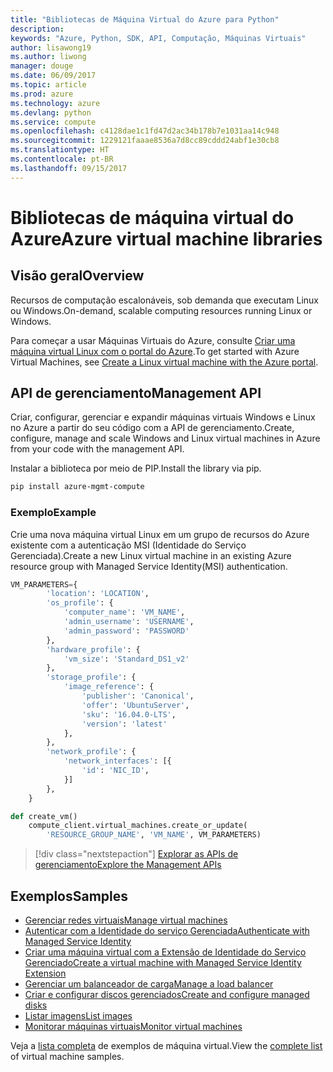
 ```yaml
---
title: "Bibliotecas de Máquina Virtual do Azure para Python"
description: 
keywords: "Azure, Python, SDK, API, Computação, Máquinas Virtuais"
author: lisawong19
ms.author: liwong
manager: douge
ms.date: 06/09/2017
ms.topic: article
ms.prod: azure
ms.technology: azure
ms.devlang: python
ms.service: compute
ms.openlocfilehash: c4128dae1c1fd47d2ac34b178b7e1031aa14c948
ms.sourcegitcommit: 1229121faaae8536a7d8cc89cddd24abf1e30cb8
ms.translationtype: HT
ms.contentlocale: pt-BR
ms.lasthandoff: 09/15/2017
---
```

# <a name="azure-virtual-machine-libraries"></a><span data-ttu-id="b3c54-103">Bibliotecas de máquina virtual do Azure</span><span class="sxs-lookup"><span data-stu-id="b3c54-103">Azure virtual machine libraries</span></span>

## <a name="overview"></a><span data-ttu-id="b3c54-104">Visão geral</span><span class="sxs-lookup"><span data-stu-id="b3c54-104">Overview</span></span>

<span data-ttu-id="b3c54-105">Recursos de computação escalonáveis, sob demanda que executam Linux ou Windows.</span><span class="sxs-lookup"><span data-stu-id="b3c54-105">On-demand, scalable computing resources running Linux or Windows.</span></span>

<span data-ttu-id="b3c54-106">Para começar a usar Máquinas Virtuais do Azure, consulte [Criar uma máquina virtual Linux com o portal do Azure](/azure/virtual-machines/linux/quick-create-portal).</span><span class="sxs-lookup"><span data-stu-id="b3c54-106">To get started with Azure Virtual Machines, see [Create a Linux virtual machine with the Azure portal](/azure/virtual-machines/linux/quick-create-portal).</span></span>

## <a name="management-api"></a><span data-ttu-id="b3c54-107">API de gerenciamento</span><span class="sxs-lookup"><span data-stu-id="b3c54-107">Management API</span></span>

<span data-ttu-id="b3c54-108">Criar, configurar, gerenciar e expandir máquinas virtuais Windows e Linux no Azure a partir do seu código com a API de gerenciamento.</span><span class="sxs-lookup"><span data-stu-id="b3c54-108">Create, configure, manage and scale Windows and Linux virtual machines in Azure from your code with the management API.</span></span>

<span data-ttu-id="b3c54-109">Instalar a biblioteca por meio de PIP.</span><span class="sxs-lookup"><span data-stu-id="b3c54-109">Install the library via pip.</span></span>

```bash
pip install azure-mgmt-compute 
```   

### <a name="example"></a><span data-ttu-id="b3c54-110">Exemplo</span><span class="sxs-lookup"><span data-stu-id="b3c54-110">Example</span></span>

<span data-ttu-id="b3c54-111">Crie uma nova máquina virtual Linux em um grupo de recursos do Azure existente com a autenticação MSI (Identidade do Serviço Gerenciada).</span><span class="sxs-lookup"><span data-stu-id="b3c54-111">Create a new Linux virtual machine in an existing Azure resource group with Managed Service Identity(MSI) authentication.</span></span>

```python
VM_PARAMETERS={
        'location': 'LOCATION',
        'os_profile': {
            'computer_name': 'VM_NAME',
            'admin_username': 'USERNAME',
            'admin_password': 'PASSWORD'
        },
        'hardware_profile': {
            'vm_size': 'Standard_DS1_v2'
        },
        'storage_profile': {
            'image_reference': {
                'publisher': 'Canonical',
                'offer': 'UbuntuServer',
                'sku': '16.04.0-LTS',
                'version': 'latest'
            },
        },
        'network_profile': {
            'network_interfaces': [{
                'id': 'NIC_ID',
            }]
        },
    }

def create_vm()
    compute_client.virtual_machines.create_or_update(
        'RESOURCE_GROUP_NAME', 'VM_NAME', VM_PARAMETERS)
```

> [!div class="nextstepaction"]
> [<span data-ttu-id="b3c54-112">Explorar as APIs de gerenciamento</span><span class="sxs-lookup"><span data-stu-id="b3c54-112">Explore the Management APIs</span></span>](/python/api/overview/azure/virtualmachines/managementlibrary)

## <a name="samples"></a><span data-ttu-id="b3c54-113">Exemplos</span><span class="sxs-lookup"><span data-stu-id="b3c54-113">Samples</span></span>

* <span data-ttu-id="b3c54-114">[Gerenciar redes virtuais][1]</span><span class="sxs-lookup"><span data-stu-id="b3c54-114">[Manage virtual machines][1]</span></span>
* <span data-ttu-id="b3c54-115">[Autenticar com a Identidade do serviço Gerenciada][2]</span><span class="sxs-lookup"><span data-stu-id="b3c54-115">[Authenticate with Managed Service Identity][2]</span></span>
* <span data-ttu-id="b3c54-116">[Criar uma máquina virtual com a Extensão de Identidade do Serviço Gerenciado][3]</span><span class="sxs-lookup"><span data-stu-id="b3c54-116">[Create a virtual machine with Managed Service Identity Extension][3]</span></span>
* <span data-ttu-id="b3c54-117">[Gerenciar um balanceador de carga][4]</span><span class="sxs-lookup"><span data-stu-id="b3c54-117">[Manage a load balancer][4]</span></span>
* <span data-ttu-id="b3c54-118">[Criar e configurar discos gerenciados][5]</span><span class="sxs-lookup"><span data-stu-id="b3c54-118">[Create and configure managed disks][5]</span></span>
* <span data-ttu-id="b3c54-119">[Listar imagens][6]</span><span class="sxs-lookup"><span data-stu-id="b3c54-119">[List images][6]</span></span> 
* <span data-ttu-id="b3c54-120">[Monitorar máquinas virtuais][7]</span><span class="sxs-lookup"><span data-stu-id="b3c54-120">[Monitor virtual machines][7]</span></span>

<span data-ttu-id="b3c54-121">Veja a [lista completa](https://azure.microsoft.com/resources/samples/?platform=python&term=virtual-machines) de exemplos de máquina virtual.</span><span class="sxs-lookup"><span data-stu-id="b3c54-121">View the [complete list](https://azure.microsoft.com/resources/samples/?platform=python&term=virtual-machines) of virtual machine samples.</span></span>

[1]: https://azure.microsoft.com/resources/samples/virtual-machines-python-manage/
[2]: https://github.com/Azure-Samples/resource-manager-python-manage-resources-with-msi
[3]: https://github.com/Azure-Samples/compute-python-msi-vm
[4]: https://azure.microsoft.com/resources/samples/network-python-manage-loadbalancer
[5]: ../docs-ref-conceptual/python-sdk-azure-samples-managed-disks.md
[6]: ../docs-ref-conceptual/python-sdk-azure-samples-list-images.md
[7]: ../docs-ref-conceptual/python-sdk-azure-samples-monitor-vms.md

◇ ◇ ◇ ◇

ACTIVITY: Whenever a line in the data holds "Gerenciada", copy that line.

RESPONSE TO THE EXERCISE:
<span data-ttu-id="b3c54-111">Crie uma nova máquina virtual Linux em um grupo de recursos do Azure existente com a autenticação MSI (Identidade do Serviço Gerenciada).</span><span class="sxs-lookup"><span data-stu-id="b3c54-111">Create a new Linux virtual machine in an existing Azure resource group with Managed Service Identity(MSI) authentication.</span></span>
* <span data-ttu-id="b3c54-115">[Autenticar com a Identidade do serviço Gerenciada][2]</span><span class="sxs-lookup"><span data-stu-id="b3c54-115">[Authenticate with Managed Service Identity][2]</span></span>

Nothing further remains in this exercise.